● Task brief
Within the data below, count every line that includes "BackStageSeparator" and report the total alone.

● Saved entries
※

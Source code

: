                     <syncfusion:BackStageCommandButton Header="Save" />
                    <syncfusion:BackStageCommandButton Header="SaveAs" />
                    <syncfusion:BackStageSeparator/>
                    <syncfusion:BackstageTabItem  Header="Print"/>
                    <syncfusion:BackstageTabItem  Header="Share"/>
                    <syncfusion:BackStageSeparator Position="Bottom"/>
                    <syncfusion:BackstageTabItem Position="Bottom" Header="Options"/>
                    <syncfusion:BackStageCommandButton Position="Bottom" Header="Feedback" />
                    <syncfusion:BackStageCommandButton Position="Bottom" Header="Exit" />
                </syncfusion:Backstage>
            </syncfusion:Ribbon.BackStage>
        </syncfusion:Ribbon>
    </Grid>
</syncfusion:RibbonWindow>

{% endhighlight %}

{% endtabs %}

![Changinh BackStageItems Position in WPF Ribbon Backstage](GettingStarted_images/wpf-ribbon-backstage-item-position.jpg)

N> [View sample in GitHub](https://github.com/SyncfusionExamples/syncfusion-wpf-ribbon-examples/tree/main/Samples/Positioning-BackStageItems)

※

● Exercise result
2